Joshua 8
BBCJoshua 8:1
8:1-29 On the second attempt, Joshua and his army captured Ai by the strategy of ambush. Although the details of the ambush are difficult to understand clearly, the general plan seems to have been as follows: A company of Israelites went past Ai under cover of darkness and hid on the west side of the city. In the morning, the rest of the soldiers attacked the city from the north. When the men of Ai counterattacked, Joshua and his men purposely retreated, drawing the inhabitants away from their city. Then Joshua stretched out his spear; that was the signal for the men lying in ambush to enter the city and set it on fire. Seeing their city on fire, the men of Ai panicked.

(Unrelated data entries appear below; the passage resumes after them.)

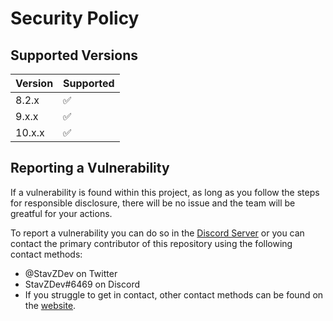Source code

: # Security Policy

## Supported Versions
| Version | Supported          |
| ------- | ------------------ |
| 8.2.x   | :white_check_mark: |
| 9.x.x   | :white_check_mark: |
| 10.x.x  | :white_check_mark: |

## Reporting a Vulnerability

If a vulnerability is found within this project, as long as you follow the steps for responsible disclosure, there will be no issue and the team will be greatful for your actions.

To report a vulnerability you can do so in the [Discord Server](https://discord.gg/NSEBNMM) or you can contact the primary contributor of this repository using the following contact methods:
- @StavZDev on Twitter
- StavZDev#6469 on Discord
- If you struggle to get in contact, other contact methods can be found on the [website](https://stavzdev.me/).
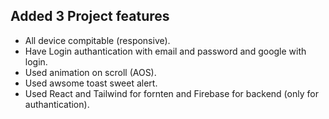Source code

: ## Added 3 Project features

- All device compitable (responsive).
- Have Login authantication with email and password and google with login.
- Used animation on scroll (AOS).
- Used awsome toast sweet alert.
- Used React and Tailwind for fornten and Firebase for backend (only for authantication).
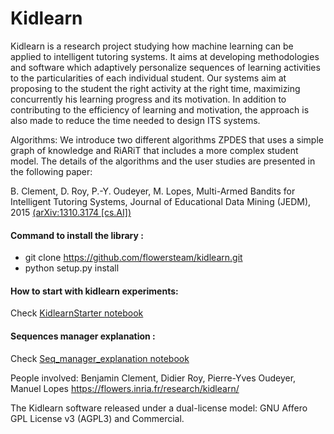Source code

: # Kidlearn

Kidlearn is a research project studying how machine learning can be applied to intelligent tutoring systems. It aims at developing methodologies and software which adaptively personalize sequences of learning activities to the particularities of each individual student. Our systems aim at proposing to the student the right activity at the right time, maximizing concurrently his learning progress and its motivation. In addition to contributing to the efficiency of learning and motivation, the approach is also made to reduce the time needed to design ITS systems.

Algorithms:
We introduce two different algorithms ZPDES that uses a simple graph of knowledge and RiARiT that includes a more complex student model. The details of the algorithms and the user studies are presented in the following paper:

B. Clement, D. Roy, P.-Y. Oudeyer, M. Lopes, Multi-Armed Bandits for Intelligent Tutoring Systems, Journal of Educational Data Mining (JEDM), 2015 [(arXiv:1310.3174 [cs.AI])](http://arxiv.org/abs/1310.3174)

#### Command to install the library : 
* git clone https://github.com/flowersteam/kidlearn.git
* python setup.py install

#### How to start with kidlearn experiments:
Check [KidlearnStarter notebook](notebooks/KidlearnStarter/KidlearnStarter.ipynb)

#### Sequences manager explanation :
Check [Seq_manager_explanation notebook](notebooks/Sequence_manager_explanation/Seq_manager_explanation.ipynb)


People involved:
Benjamin Clement, Didier Roy, Pierre-Yves Oudeyer, Manuel Lopes
https://flowers.inria.fr/research/kidlearn/

The Kidlearn software released under a dual-license model: GNU Affero GPL License v3 (AGPL3) and Commercial.
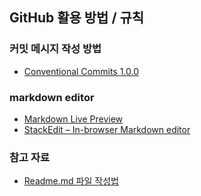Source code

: ## GitHub 활용 방법 / 규칙


### 커밋 메시지 작성 방법
- [Conventional Commits 1.0.0](https://www.conventionalcommits.org/ko/v1.0.0/)


### markdown editor
- [Markdown Live Preview](https://markdownlivepreview.com/)
- [StackEdit – In-browser Markdown editor](https://stackedit.io/)


### 참고 자료
- [Readme.md 파일 작성법](https://velog.io/@gmlstjq123/Readme.md-%ED%8C%8C%EC%9D%BC-%EC%9E%91%EC%84%B1%EB%B2%95)
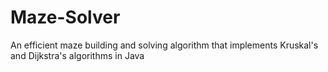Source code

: # Maze-Solver
An efficient maze building and solving algorithm that implements Kruskal's and Dijkstra's algorithms in Java
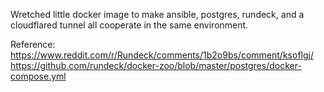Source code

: Wretched little docker image to make ansible, postgres, rundeck, and a cloudflared tunnel all cooperate in the same environment. 

Reference:
https://www.reddit.com/r/Rundeck/comments/1b2o9bs/comment/ksoflgj/
https://github.com/rundeck/docker-zoo/blob/master/postgres/docker-compose.yml
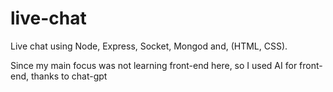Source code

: # live-chat
Live chat using Node, Express, Socket, Mongod and, (HTML, CSS).

Since my main focus was not learning front-end here, so I used AI for front-end, thanks to chat-gpt
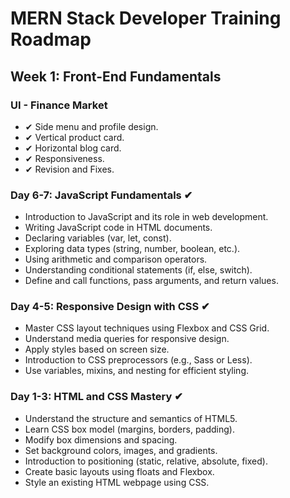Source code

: # MERN Stack Developer Training Roadmap

## Week 1: Front-End Fundamentals

### UI - Finance Market

- ✔ Side menu and profile design.
- ✔ Vertical product card.
- ✔ Horizontal blog card.
- ✔ Responsiveness.
- ✔ Revision and Fixes.

### Day 6-7: JavaScript Fundamentals ✔

- Introduction to JavaScript and its role in web development.
- Writing JavaScript code in HTML documents.
- Declaring variables (var, let, const).
- Exploring data types (string, number, boolean, etc.).
- Using arithmetic and comparison operators.
- Understanding conditional statements (if, else, switch).
- Define and call functions, pass arguments, and return values.

### Day 4-5: Responsive Design with CSS ✔

- Master CSS layout techniques using Flexbox and CSS Grid.
- Understand media queries for responsive design.
- Apply styles based on screen size.
- Introduction to CSS preprocessors (e.g., Sass or Less).
- Use variables, mixins, and nesting for efficient styling.

### Day 1-3: HTML and CSS Mastery ✔

- Understand the structure and semantics of HTML5.
- Learn CSS box model (margins, borders, padding).
- Modify box dimensions and spacing.
- Set background colors, images, and gradients.
- Introduction to positioning (static, relative, absolute, fixed).
- Create basic layouts using floats and Flexbox.
- Style an existing HTML webpage using CSS.
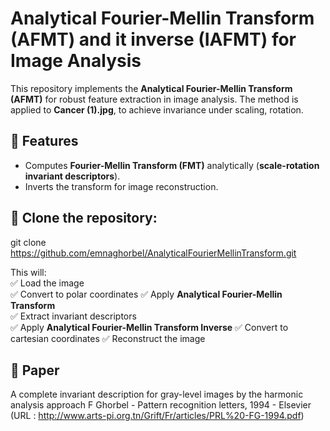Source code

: # Analytical Fourier-Mellin Transform (AFMT) and it inverse (IAFMT) for Image Analysis  

This repository implements the **Analytical Fourier-Mellin Transform (AFMT)** for robust feature extraction in image analysis. The method is applied to **Cancer (1).jpg**, to achieve invariance under scaling, rotation.

## 🚀 Features  
- Computes **Fourier-Mellin Transform (FMT)** analytically (**scale-rotation invariant descriptors**).  
- Inverts the transform for image reconstruction.  

## 📜 Clone the repository:  
git clone https://github.com/emnaghorbel/AnalyticalFourierMellinTransform.git


This will:  
✅ Load the image  
✅ Convert to polar coordinates
✅ Apply **Analytical Fourier-Mellin Transform**  
✅ Extract invariant descriptors  
✅ Apply **Analytical Fourier-Mellin Transform Inverse** 
✅ Convert to cartesian coordinates
✅ Reconstruct the image  

## 📜 Paper
A complete invariant description for gray-level images by the harmonic analysis approach
F Ghorbel - Pattern recognition letters, 1994 - Elsevier (URL : http://www.arts-pi.org.tn/Grift/Fr/articles/PRL%20-FG-1994.pdf)
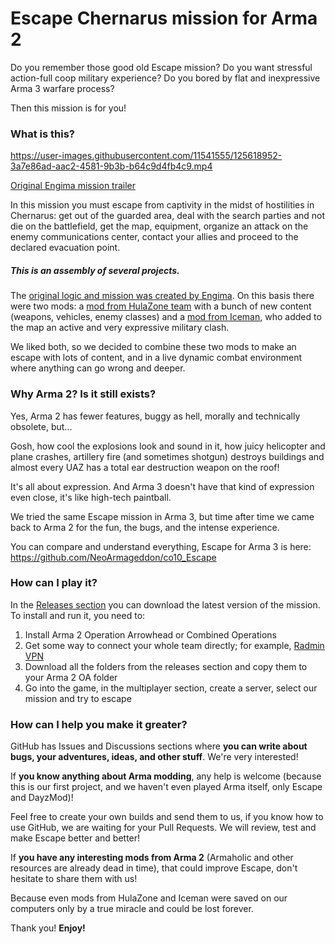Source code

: # Escape Chernarus mission for Arma 2

Do you remember those good old Escape mission? Do you want stressful action-full coop military experience? Do you bored by flat and inexpressive Arma 3 warfare process?

Then this mission is for you!

### What is this?

https://user-images.githubusercontent.com/11541555/125618952-3a7e86ad-aac2-4581-9b3b-b64c9d4fb4c9.mp4

[Original Engima mission trailer](https://www.youtube.com/watch?v=2KHmEMLIYqg)

In this mission you must escape from captivity in the midst of hostilities in Chernarus: get out of the guarded area, deal with the search parties and not die on the battlefield, get the map, equipment, organize an attack on the enemy communications center, contact your allies and proceed to the declared evacuation point.

##### This is an assembly of several projects.

The [original logic and mission was created by Engima](https://web.archive.org/web/20210302085542/https://www.armaholic.com/page.php?id=16162). On this basis there were two mods: a [mod from HulaZone team](https://web.archive.org/web/20210123151358/https://www.armaholic.com/page.php?id=20862) with a bunch of new content (weapons, vehicles, enemy classes) and a [mod from Iceman](https://web.archive.org/web/20210225022305/https://www.armaholic.com/page.php?id=21728), who added to the map an active and very expressive military clash.

We liked both, so we decided to combine these two mods to make an escape with lots of content, and in a live dynamic combat environment where anything can go wrong and deeper.

### Why Arma 2? Is it still exists?

Yes, Arma 2 has fewer features, buggy as hell, morally and technically obsolete, but...

Gosh, how cool the explosions look and sound in it, how juicy helicopter and plane crashes, artillery fire (and sometimes shotgun) destroys buildings and almost every UAZ has a total ear destruction weapon on the roof!

It's all about expression. And Arma 3 doesn't have that kind of expression even close, it's like high-tech paintball.

We tried the same Escape mission in Arma 3, but time after time we came back to Arma 2 for the fun, the bugs, and the intense experience.

You can compare and understand everything, Escape for Arma 3 is here: </br>
https://github.com/NeoArmageddon/co10_Escape

### How can I play it?

In the [Releases section](https://github.com/ViRGiL175/arma-2-co12-escape-chernarus/releases) you can download the latest version of the mission. To install and run it, you need to:

1. Install Arma 2 Operation Arrowhead or Combined Operations
2. Get some way to connect your whole team directly; for example, [Radmin VPN](https://www.radmin-vpn.com/)
3. Download all the folders from the releases section and copy them to your Arma 2 OA folder
4. Go into the game, in the multiplayer section, create a server, select our mission and try to escape

### How can I help you make it greater?

GitHub has Issues and Discussions sections where **you can write about bugs, your adventures, ideas, and other stuff**. We're very interested!

If **you know anything about Arma modding**, any help is welcome (because this is our first project, and we haven't even played Arma itself, only Escape and DayzMod)!

Feel free to create your own builds and send them to us, if you know how to use GitHub, we are waiting for your Pull Requests. We will review, test and make Escape better and better!

If **you have any interesting mods from Arma 2** (Armaholic and other resources are already dead in time), that could improve Escape, don't hesitate to share them with us!

Because even mods from HulaZone and Iceman were saved on our computers only by a true miracle and could be lost forever.

Thank you! **Enjoy!**
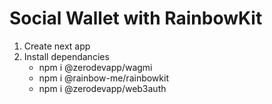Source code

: # Social Wallet with RainbowKit

1. Create next app
2. Install dependancies
   - npm i @zerodevapp/wagmi
   - npm i @rainbow-me/rainbowkit
   - npm i @zerodevapp/web3auth
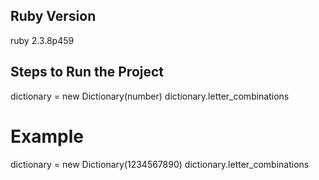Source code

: ## Ruby Version
ruby 2.3.8p459

## Steps to Run the Project
dictionary = new Dictionary(number)
dictionary.letter_combinations

# Example
dictionary = new Dictionary(1234567890)
dictionary.letter_combinations
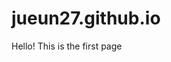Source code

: # jueun27.github.io
<html>
  <body>
    Hello! This is the first page
  </body>
</html>

<link rel="icon" type="image/png" href="/assets/favicon.ico">
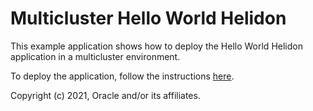 # Multicluster Hello World Helidon

This example application shows how to deploy the Hello World Helidon application in a multicluster environment.

To deploy the application, follow the instructions [here](https://verrazzano.io/docs/samples/multicluster/hello-helidon/).


Copyright (c) 2021, Oracle and/or its affiliates.
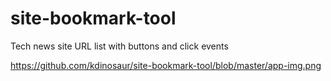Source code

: # site-bookmark-tool
Tech news site URL list with buttons and click events

https://github.com/kdinosaur/site-bookmark-tool/blob/master/app-img.png
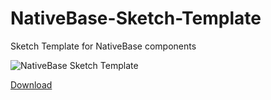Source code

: # NativeBase-Sketch-Template

Sketch Template for NativeBase components

![NativeBase Sketch Template](images/example.png "NativeBase Sketch Template")

[Download](https://github.com/GeekyAnts/NativeBase-Sketch-Template/raw/master/nativebase-v1.sketch)
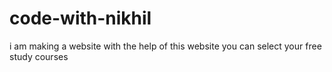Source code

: # code-with-nikhil
i am making a website with the help of this website you can select your free study courses
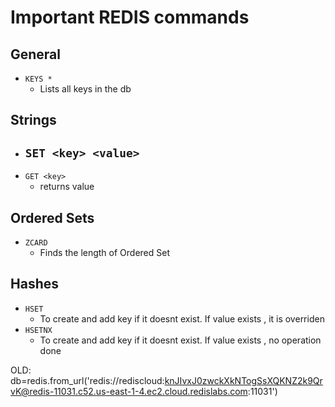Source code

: # Important REDIS commands

## General

- `KEYS *`
	- Lists all keys in the db

## Strings

- `SET <key> <value>`
	- 
- `GET <key>`
	- returns value

## Ordered Sets

- `ZCARD`
	- Finds the length of Ordered Set

## Hashes

- `HSET`
	- To create and add key if it doesnt exist. If value exists , it is overriden
- `HSETNX`
	- To create and add key if it doesnt exist. If value exists , no operation done

OLD:
db=redis.from_url('redis://rediscloud:knJIvxJ0zwckXkNTogSsXQKNZ2k9QrvK@redis-11031.c52.us-east-1-4.ec2.cloud.redislabs.com:11031')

It was then easy for the Israelites to trap the Ai soldiers on both sides, and destroy them. Verse 3 says that thirty thousand . . . men were sent to ambush . . . the city, while verse 12 speaks of five thousand. There may have been two ambushes. But thirty thousand seems an unnecessarily large number for an ambush. Some believe that thirty thousand should read thirty captains, since the Hebrew word for thousand can also be translated chief. Others believe that thirty thousand is a copyist’s error for five thousand. The five thousand men (v. 12) may have been sent to repel any possible attack by the men of Bethel, two miles west of Ai. The Jews were allowed to keep the livestock and the spoil . . . for themselves in this particular engagement. If Achan had only waited, he might have gotten his booty without losing his life over it! Israel lost thirty-six men in the first battle; this time they lost none as far as the biblical record mentions. Having purged themselves of defilement, they were once again safe in the midst of war. Victory in the Christian life is not the absence of conflict but the presence and protection of God in the midst of conflict.
Joshua 8:30
G. The Confirmation of the Covenant at Shechem (8:30-35) 8:30-35 In obedience to the Word of God (Deu_27:2-6), Joshua built an altar on Mount Ebal and inscribed upon stones a copy of the Law of Moses. The tribes were assembled, half . . . in front of Mount Gerizim, and half . . . in front of Mount Ebal. Joshua stood in the valley between them, and he either read . . . the blessings and the cursings that are found written in the Book of the Law of Moses or else instructed the Levites to read them (Deu_27:14). “Persons are often said in Scripture to do that which they only command to be done.”